Dataset
- Opening Delimiter -

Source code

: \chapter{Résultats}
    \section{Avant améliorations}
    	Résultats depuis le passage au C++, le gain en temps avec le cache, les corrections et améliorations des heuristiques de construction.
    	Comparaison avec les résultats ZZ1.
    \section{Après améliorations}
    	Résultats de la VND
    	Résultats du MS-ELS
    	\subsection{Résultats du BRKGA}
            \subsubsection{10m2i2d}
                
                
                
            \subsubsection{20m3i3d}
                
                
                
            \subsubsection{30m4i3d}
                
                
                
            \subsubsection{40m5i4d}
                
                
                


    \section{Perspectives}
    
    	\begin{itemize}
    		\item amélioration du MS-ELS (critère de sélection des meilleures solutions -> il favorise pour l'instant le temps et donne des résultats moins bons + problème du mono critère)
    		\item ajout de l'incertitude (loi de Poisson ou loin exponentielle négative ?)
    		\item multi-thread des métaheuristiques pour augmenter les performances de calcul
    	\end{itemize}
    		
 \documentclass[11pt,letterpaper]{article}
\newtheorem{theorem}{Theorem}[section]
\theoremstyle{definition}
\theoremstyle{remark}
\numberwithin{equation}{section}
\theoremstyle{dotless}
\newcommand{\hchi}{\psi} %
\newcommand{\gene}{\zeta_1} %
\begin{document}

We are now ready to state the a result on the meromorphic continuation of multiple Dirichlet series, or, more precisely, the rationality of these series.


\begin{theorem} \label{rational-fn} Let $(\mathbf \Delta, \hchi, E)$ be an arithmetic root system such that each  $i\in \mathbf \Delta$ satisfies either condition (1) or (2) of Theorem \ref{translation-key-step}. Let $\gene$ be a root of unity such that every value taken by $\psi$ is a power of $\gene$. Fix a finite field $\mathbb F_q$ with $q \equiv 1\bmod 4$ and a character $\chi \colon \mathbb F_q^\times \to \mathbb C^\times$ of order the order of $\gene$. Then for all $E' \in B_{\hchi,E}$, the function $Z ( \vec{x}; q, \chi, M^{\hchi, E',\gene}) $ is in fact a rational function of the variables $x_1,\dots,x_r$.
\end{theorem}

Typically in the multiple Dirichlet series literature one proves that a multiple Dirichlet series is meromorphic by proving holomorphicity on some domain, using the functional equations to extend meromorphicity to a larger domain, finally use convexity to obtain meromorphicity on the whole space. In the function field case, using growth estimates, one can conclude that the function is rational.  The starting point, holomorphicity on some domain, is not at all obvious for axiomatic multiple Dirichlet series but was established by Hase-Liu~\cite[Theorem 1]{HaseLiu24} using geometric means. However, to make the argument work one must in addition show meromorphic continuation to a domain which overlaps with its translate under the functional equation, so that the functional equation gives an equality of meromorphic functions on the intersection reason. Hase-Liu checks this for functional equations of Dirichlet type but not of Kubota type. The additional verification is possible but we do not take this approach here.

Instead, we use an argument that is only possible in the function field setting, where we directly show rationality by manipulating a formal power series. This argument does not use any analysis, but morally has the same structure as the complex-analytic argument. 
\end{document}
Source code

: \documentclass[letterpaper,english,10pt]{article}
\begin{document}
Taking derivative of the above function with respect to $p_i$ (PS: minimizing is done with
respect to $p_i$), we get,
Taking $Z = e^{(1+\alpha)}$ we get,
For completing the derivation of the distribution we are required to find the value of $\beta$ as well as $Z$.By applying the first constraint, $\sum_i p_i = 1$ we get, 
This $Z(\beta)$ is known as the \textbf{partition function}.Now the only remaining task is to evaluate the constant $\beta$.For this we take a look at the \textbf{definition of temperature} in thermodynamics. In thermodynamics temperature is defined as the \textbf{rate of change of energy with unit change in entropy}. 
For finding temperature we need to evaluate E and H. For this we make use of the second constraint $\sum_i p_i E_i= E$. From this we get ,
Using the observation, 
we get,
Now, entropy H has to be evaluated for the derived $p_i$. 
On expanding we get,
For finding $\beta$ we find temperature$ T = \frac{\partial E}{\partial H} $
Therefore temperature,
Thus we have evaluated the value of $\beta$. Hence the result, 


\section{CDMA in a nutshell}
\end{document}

- Closing Delimiter -

What you will do
Only the lines holding "subsubsection" are wanted, so copy each of them from the material.

Response area
            \subsubsection{10m2i2d}
            \subsubsection{20m3i3d}
            \subsubsection{30m4i3d}
            \subsubsection{40m5i4d}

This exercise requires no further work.